And Who is My Neighbor? A Youth Morning Out with NBRP

Categories: Spire Blog

At first the rain was light, and the mud just made the going a bit slippery.

It was our inaugural morning out with the North Branch Restoration Project—a veteran group of “dedicated citizens that work to help protect and restore native Illinois ecosystems.”

In the parking lot, site steward Jette Thomassen had outfitted each of us with safety glasses, a pair of loppers, and a handsaw. Our task: to clear our little section of the Harms Flatwoods of invasive European buckthorn.

Back in the day, those blind to the beauty and utility of native Illinois flora brought buckthorn across the ocean to be used as hedges. They couldn’t foresee that, apart from its historical evolutionary competitors, and with delectable berries to entice our avian friends into gladly sowing successive generations, European buckthorn would wreak havoc in the ancient prairies and woodlands of the New World.
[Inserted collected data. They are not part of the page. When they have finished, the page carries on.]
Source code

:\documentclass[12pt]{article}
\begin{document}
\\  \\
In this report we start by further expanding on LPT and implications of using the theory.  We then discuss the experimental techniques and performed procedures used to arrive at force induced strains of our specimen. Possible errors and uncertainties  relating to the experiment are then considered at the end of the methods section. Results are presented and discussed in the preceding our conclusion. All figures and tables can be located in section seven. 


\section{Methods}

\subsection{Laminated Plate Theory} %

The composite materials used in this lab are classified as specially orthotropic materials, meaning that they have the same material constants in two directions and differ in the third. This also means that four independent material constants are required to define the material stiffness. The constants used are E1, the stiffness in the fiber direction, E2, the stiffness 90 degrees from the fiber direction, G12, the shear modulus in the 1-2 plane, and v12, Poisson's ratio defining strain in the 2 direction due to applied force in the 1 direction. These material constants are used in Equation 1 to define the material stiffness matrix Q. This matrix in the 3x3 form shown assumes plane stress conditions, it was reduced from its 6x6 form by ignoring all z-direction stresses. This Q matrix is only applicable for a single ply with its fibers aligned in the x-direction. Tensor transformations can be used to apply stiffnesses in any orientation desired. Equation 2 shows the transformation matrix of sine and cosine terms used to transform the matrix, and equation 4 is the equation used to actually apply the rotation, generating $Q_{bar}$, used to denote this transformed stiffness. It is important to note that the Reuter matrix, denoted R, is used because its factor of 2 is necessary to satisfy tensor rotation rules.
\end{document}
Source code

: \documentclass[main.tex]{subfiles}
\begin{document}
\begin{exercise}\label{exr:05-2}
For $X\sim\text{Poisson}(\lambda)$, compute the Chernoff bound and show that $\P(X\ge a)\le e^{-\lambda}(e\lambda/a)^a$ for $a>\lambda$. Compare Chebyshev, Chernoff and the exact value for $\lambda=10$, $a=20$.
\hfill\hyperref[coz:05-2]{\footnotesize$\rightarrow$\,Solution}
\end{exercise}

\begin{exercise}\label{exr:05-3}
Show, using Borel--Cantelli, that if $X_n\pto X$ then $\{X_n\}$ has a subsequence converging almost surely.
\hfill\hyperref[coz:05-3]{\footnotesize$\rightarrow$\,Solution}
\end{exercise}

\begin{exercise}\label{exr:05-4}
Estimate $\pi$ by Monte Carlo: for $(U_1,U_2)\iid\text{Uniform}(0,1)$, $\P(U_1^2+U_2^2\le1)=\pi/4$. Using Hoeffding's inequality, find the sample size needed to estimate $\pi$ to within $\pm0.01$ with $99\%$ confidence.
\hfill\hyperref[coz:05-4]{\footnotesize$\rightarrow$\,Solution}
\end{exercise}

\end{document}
Our particular section of woods that grey March morning was so thick with buckthorn that it was easiest for Jette and the other experienced naturalists to mark the native oaks and woodland shrubs—to tell us what not to cut. If these were going to have any chance of getting the sunlight they needed to reach maturity, the rest (the buckthorn), had to go.

So we went at it—lopping, sawing, and burning. The buckthorn had to be burned so that the seeds would be destroyed. Later, the stumps would be painted with herbicide to prevent them from growing back again. After a while the rain picked up, beaded on the lenses of our glasses, soaked through our clothes, and squished in our boots. Mud was everywhere. We took a short break to talk conservation with Jette over water and snacks, and then returned to burn what remained of our piles and pack up for the day, the mud now almost swallowing our boots with every step.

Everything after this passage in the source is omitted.